They find, in a 230-page report out Thursday, that as many a middle school student may have long suspected, there's barely any evidence that most of these tests predict better health outcomes later in life.
The committee’s review of the scientific literature revealed that studies on fitness measures for youth often were not designed to answer questions related to understanding the relationships between fitness measures and health across all ages, genders, and racial/ethnic populations.
The committee came out especially strong against flexibility tests, things like attempting to touch one's toes while sitting -- the dreaded "sit and reach," that has vexed many inflexible eighth graders. Due to a "lack of evidence for an association between flexibility tests and health outcomes," it recommends against "including such tests" in any national guidelines for physical fitness testing.

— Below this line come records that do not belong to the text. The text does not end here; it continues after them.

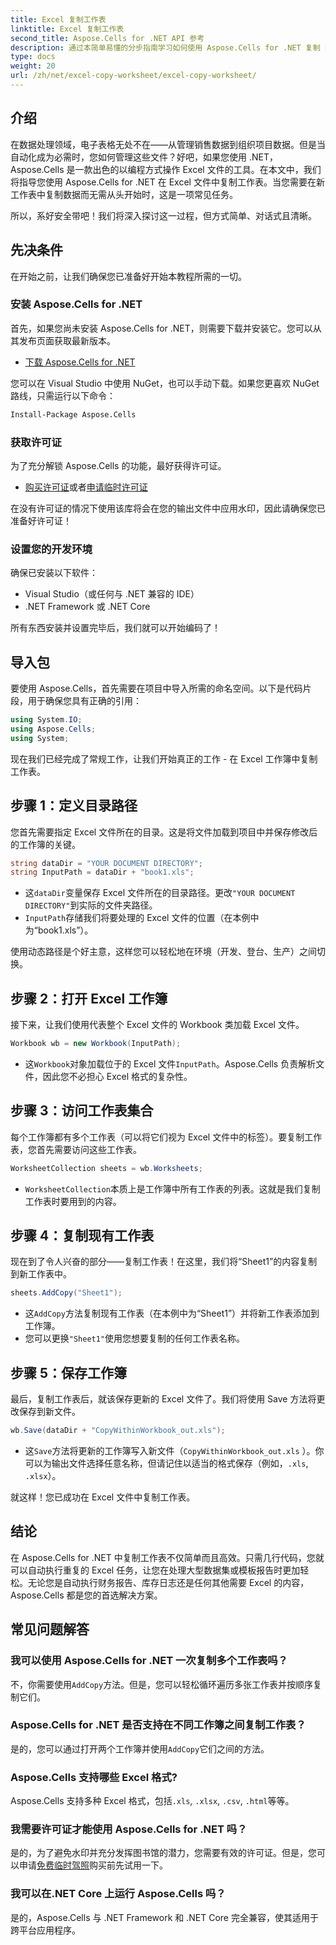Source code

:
 ```yaml
---
title: Excel 复制工作表
linktitle: Excel 复制工作表
second_title: Aspose.Cells for .NET API 参考
description: 通过本简单易懂的分步指南学习如何使用 Aspose.Cells for .NET 复制 Excel 工作表。非常适合希望自动执行 Excel 任务的 .NET 开发人员。
type: docs
weight: 20
url: /zh/net/excel-copy-worksheet/excel-copy-worksheet/
---
```

## 介绍

在数据处理领域，电子表格无处不在——从管理销售数据到组织项目数据。但是当自动化成为必需时，您如何管理这些文件？好吧，如果您使用 .NET，Aspose.Cells 是一款出色的以编程方式操作 Excel 文件的工具。在本文中，我们将指导您使用 Aspose.Cells for .NET 在 Excel 文件中复制工作表。当您需要在新工作表中复制数据而无需从头开始时，这是一项常见任务。

所以，系好安全带吧！我们将深入探讨这一过程，但方式简单、对话式且清晰。

## 先决条件

在开始之前，让我们确保您已准备好开始本教程所需的一切。

### 安装 Aspose.Cells for .NET
首先，如果您尚未安装 Aspose.Cells for .NET，则需要下载并安装它。您可以从其发布页面获取最新版本。

- [下载 Aspose.Cells for .NET](https://releases.aspose.com/cells/net/)

您可以在 Visual Studio 中使用 NuGet，也可以手动下载。如果您更喜欢 NuGet 路线，只需运行以下命令：

```bash
Install-Package Aspose.Cells
```

### 获取许可证
为了充分解锁 Aspose.Cells 的功能，最好获得许可证。

- [购买许可证](https://purchase.aspose.com/buy)或者[申请临时许可证](https://purchase.aspose.com/temporary-license/)

在没有许可证的情况下使用该库将会在您的输出文件中应用水印，因此请确保您已准备好许可证！

### 设置您的开发环境
确保已安装以下软件：
- Visual Studio（或任何与 .NET 兼容的 IDE）
- .NET Framework 或 .NET Core

所有东西安装并设置完毕后，我们就可以开始编码了！

## 导入包

要使用 Aspose.Cells，首先需要在项目中导入所需的命名空间。以下是代码片段，用于确保您具有正确的引用：

```csharp
using System.IO;
using Aspose.Cells;
using System;
```

现在我们已经完成了常规工作，让我们开始真正的工作 - 在 Excel 工作簿中复制工作表。

## 步骤 1：定义目录路径
您首先需要指定 Excel 文件所在的目录。这是将文件加载到项目中并保存修改后的工作簿的关键。

```csharp
string dataDir = "YOUR DOCUMENT DIRECTORY";
string InputPath = dataDir + "book1.xls";
```

- 这`dataDir`变量保存 Excel 文件所在的目录路径。更改`"YOUR DOCUMENT DIRECTORY"`到实际的文件夹路径。
- `InputPath`存储我们将要处理的 Excel 文件的位置（在本例中为“book1.xls”）。

使用动态路径是个好主意，这样您可以轻松地在环境（开发、登台、生产）之间切换。

## 步骤 2：打开 Excel 工作簿
接下来，让我们使用代表整个 Excel 文件的 Workbook 类加载 Excel 文件。

```csharp
Workbook wb = new Workbook(InputPath);
```

- 这`Workbook`对象加载位于的 Excel 文件`InputPath`。Aspose.Cells 负责解析文件，因此您不必担心 Excel 格式的复杂性。

## 步骤 3：访问工作表集合
每个工作簿都有多个工作表（可以将它们视为 Excel 文件中的标签）。要复制工作表，您首先需要访问这些工作表。

```csharp
WorksheetCollection sheets = wb.Worksheets;
```

- `WorksheetCollection`本质上是工作簿中所有工作表的列表。这就是我们复制工作表时要用到的内容。

## 步骤 4：复制现有工作表
现在到了令人兴奋的部分——复制工作表！在这里，我们将“Sheet1”的内容复制到新工作表中。

```csharp
sheets.AddCopy("Sheet1");
```

- 这`AddCopy`方法复制现有工作表（在本例中为“Sheet1”）并将新工作表添加到工作簿。
- 您可以更换`"Sheet1"`使用您想要复制的任何工作表名称。

## 步骤 5：保存工作簿
最后，复制工作表后，就该保存更新的 Excel 文件了。我们将使用 Save 方法将更改保存到新文件。

```csharp
wb.Save(dataDir + "CopyWithinWorkbook_out.xls");
```

- 这`Save`方法将更新的工作簿写入新文件（`CopyWithinWorkbook_out.xls` ）。你可以为输出文件选择任意名称，但请记住以适当的格式保存（例如，`.xls`, `.xlsx`）。

就这样！您已成功在 Excel 文件中复制工作表。

## 结论

在 Aspose.Cells for .NET 中复制工作表不仅简单而且高效。只需几行代码，您就可以自动执行重复的 Excel 任务，让您在处理大型数据集或模板报告时更加轻松。无论您是自动执行财务报告、库存日志还是任何其他需要 Excel 的内容，Aspose.Cells 都是您的首选解决方案。

## 常见问题解答

### 我可以使用 Aspose.Cells for .NET 一次复制多个工作表吗？
不，你需要使用`AddCopy`方法。但是，您可以轻松循环遍历多张工作表并按顺序复制它们。

### Aspose.Cells for .NET 是否支持在不同工作簿之间复制工作表？
是的，您可以通过打开两个工作簿并使用`AddCopy`它们之间的方法。

### Aspose.Cells 支持哪些 Excel 格式?
 Aspose.Cells 支持多种 Excel 格式，包括`.xls`, `.xlsx`, `.csv`, `.html`等等。

### 我需要许可证才能使用 Aspose.Cells for .NET 吗？
是的，为了避免水印并充分发挥图书馆的潜力，您需要有效的许可证。但是，您可以申请[免费临时驾照](https://purchase.aspose.com/temporary-license)购买前先试用一下。

### 我可以在.NET Core 上运行 Aspose.Cells 吗？
是的，Aspose.Cells 与 .NET Framework 和 .NET Core 完全兼容，使其适用于跨平台应用程序。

Then, there were those sit-ups. The idea there is generally to measure muscle strength - "musculoskeletal fitness," in wonk terminology. But the committee thought these weren't measuring muscle fitness the right way.
It is apparent that many of these test items do not satisfy the physiological definitions of the three dimensions of musculoskeletal fitness. Muscle endurance fitness test items arguably may be considered the most physiologically valid field tests in youth as opposed to those measuring muscle strength and power, which are more subject to velocity control, loads, and number of repetitions.
The committee does not suggest throwing out all fitness tests, the position my eighth-grade self would have strongly endorsed. Instead, it suggests focusing on the three where there's strong evidence for a relationship to a health outcome. They are a measure of BMI, the shuttle run (to measure cardiorespiratory endurance) and a standing long jump (to measure muscle strength).